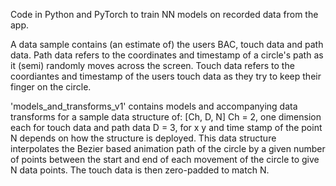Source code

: 
Code in Python and PyTorch to train NN models on recorded data from the app.

A data sample contains (an estimate of) the users BAC, touch data and path data.
Path data refers to the coordinates and timestamp of a circle's path as it (semi) randomly moves across the screen.
Touch data refers to the coordiantes and timestamp of the users touch data as they try to keep their finger on the circle.

'models_and_transforms_v1' contains models and accompanying data transforms for a sample data structure of:
[Ch, D, N]
Ch = 2, one dimension each for touch data and path data
D = 3, for x y and time stamp of the point
N depends on how the structure is deployed. 
This data structure interpolates the Bezier based animation path of the circle by a given number of points between the start and end of each movement of the circle to give N data points. The touch data is then zero-padded to match N.


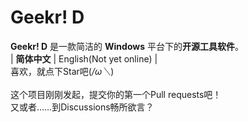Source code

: # Geekr! D
**Geekr! D** 是一款简洁的 **Windows** 平台下的**开源工具软件**。<br>
| **简体中文** | English(Not yet online) |<br>
喜欢，就点下Star吧(*/ω＼*)<br>
<br>
这个项目刚刚发起，提交你的第一个Pull requests吧！<br>
又或者……到Discussions畅所欲言？<br>
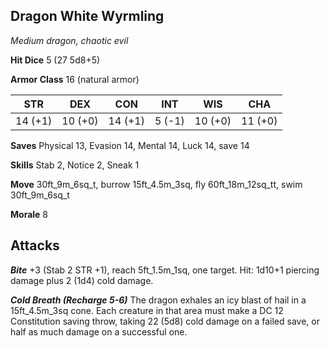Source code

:## Dragon White Wyrmling

*Medium dragon, chaotic evil*

**Hit Dice** 5 (27 5d8+5)

**Armor Class** 16 (natural armor)

| STR     | DEX     | CON     | INT     | WIS     | CHA     |
|---------|---------|---------|---------|---------|---------|
| 14 (+1) | 10 (+0) | 14 (+1) |  5 (-1) | 10 (+0) | 11 (+0) |

**Saves** Physical 13, Evasion 14, Mental 14, Luck 14, save 14

**Skills** Stab 2, Notice 2, Sneak 1

**Move** 30ft\_9m\_6sq\_t, burrow 15ft\_4.5m\_3sq, fly 60ft\_18m\_12sq\_tt, swim 30ft\_9m\_6sq\_t

**Morale** 8

## Attacks

***Bite*** +3 (Stab 2 STR +1), reach 5ft\_1.5m\_1sq, one target. Hit: 1d10+1 piercing damage plus 2 (1d4) cold damage.

***Cold Breath (Recharge 5-6)*** The dragon exhales an icy blast of hail in a 15ft\_4.5m\_3sq cone. Each creature in that area must make a DC 12 Constitution saving throw, taking 22 (5d8) cold damage on a failed save, or half as much damage on a successful one.

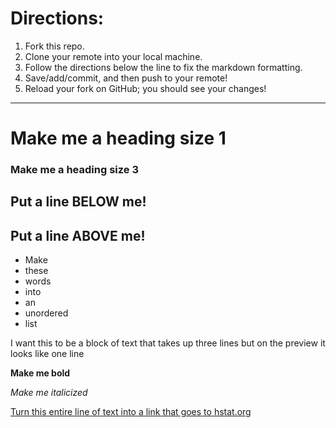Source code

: # Directions:
1. Fork this repo.
2. Clone your remote into your local machine.
3. Follow the directions below the line to fix the markdown formatting.
4. Save/add/commit, and then push to your remote!
5. Reload your fork on GitHub; you should see your changes!

---

# Make me a heading size 1
### Make me a heading size 3

Put a line BELOW me!
---
Put a line ABOVE me!
---
* Make 
* these
* words
* into
* an
* unordered
* list

I want this to be a block of text
that takes up three lines but on
the preview it looks like one line

**Make me bold**

_Make me italicized_

[Turn this entire line of text into a link that goes to hstat.org](hstat.org)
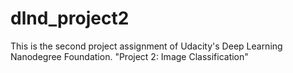 # dlnd_project2

This is the second project assignment of Udacity's Deep Learning Nanodegree Foundation. "Project 2: Image Classification"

++++

**Description of the task**
Please repeat the lines of the material above exactly, starting with the line that contains "60ft\_18m\_12sq\_tt, swim 30ft\_9m\_6sq\_t" and ending with the line that contains "4. Save/add/commit, and". Leave the pictures out.

**Response to the task**
**Move** 30ft\_9m\_6sq\_t, burrow 15ft\_4.5m\_3sq, fly 60ft\_18m\_12sq\_tt, swim 30ft\_9m\_6sq\_t

**Morale** 8

## Attacks

***Bite*** +3 (Stab 2 STR +1), reach 5ft\_1.5m\_1sq, one target. Hit: 1d10+1 piercing damage plus 2 (1d4) cold damage.

***Cold Breath (Recharge 5-6)*** The dragon exhales an icy blast of hail in a 15ft\_4.5m\_3sq cone. Each creature in that area must make a DC 12 Constitution saving throw, taking 22 (5d8) cold damage on a failed save, or half as much damage on a successful one.

Source code

: # Directions:
1. Fork this repo.
2. Clone your remote into your local machine.
3. Follow the directions below the line to fix the markdown formatting.
4. Save/add/commit, and then push to your remote!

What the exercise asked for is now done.